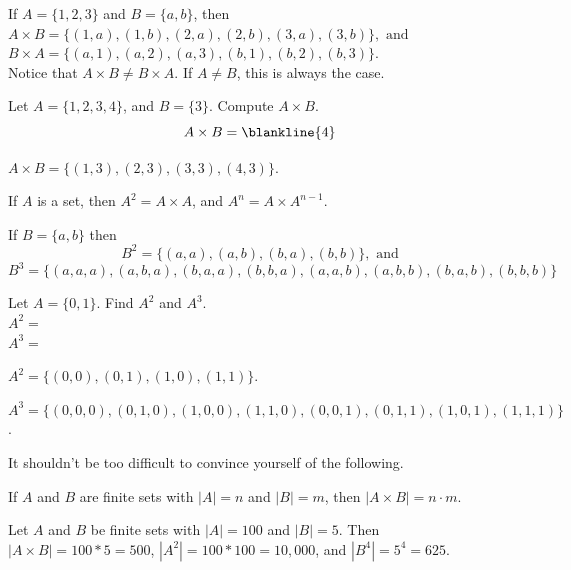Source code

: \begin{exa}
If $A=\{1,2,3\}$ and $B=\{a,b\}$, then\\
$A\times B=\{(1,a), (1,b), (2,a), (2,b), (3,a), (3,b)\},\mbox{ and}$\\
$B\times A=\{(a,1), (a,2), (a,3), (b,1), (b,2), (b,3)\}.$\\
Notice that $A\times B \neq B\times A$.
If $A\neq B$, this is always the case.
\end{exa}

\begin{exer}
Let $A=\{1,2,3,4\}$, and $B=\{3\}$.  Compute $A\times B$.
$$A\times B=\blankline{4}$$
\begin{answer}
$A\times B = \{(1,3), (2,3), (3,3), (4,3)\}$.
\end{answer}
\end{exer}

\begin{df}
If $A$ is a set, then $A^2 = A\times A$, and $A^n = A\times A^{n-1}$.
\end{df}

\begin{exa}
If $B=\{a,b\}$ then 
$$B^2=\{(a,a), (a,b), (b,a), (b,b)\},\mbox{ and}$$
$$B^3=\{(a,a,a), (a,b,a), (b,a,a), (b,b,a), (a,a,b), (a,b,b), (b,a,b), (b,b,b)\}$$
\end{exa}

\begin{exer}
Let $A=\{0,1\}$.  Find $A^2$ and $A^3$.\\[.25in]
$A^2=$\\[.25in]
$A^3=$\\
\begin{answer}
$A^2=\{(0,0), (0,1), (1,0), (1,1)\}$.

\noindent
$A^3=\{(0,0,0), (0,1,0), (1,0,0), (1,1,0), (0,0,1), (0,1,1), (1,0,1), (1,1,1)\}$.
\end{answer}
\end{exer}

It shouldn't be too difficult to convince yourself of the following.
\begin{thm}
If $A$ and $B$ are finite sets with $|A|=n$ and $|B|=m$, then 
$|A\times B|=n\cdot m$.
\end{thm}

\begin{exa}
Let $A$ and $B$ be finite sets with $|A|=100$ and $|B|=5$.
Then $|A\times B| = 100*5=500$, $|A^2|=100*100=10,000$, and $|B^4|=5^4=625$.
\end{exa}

==

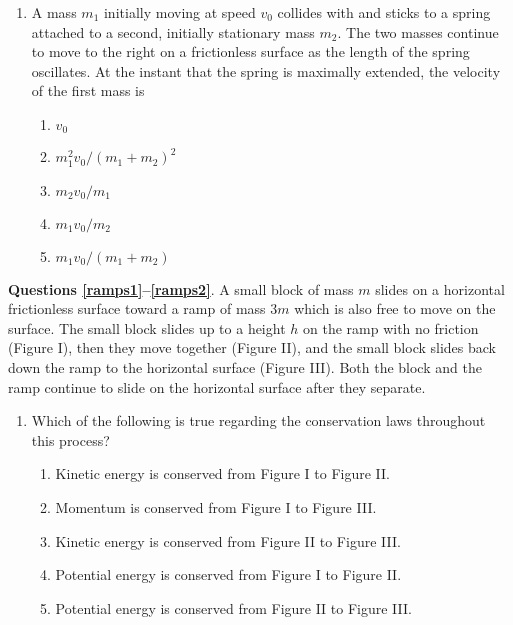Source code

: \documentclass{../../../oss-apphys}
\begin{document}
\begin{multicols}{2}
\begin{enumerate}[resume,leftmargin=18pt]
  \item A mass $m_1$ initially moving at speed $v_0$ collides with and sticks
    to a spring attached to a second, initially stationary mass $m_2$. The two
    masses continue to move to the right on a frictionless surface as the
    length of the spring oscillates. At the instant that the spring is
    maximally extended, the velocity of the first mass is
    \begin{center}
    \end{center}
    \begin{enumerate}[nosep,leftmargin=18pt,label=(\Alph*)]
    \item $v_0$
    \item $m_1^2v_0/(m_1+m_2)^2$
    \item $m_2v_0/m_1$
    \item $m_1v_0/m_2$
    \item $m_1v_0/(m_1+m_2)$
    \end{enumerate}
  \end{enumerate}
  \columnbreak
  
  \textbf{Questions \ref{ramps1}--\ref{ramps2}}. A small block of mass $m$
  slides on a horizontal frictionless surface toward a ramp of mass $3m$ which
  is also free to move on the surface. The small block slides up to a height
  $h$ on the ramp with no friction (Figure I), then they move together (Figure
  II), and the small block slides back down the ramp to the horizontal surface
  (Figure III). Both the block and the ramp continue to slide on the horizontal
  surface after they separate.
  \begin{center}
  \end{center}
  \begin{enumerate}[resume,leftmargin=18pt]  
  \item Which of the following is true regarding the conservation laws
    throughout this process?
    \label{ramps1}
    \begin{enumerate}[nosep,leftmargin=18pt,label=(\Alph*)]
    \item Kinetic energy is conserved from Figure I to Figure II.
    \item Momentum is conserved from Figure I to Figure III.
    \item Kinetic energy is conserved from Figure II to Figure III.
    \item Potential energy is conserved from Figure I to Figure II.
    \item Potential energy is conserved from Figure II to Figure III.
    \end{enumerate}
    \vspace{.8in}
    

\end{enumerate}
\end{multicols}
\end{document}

---

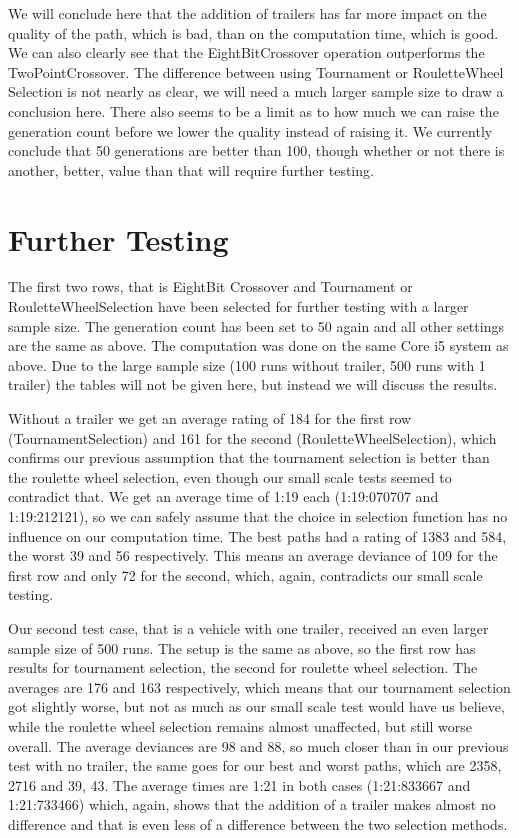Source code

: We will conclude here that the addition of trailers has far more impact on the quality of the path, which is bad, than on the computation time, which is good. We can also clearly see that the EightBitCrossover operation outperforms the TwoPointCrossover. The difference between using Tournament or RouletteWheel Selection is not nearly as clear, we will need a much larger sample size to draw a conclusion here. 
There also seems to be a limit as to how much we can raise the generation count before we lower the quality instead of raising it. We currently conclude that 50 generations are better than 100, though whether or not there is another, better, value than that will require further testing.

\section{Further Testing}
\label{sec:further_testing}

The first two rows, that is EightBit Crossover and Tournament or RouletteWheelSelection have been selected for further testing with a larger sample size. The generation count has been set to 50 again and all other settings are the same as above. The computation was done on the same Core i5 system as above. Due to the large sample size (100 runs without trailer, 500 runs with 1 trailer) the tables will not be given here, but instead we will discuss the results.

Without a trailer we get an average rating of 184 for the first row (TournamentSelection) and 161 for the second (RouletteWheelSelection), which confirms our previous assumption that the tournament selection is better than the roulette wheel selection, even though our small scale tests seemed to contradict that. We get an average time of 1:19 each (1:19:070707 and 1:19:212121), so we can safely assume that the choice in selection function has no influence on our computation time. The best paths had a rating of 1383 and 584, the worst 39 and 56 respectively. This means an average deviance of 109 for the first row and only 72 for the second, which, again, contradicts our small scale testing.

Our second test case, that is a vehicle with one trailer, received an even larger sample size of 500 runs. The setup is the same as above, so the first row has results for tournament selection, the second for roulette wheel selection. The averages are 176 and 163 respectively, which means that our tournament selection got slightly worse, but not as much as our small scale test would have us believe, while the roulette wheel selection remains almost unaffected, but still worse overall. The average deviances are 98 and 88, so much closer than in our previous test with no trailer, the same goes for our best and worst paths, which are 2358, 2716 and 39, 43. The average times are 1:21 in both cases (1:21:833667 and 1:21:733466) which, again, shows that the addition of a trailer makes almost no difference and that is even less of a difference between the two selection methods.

_Activity_
Using the listing, filter for "Figure" and return the matching lines.

_Result for this exercise_
  $h$ on the ramp with no friction (Figure I), then they move together (Figure
  (Figure III). Both the block and the ramp continue to slide on the horizontal
    \item Kinetic energy is conserved from Figure I to Figure II.
    \item Momentum is conserved from Figure I to Figure III.
    \item Kinetic energy is conserved from Figure II to Figure III.
    \item Potential energy is conserved from Figure I to Figure II.
    \item Potential energy is conserved from Figure II to Figure III.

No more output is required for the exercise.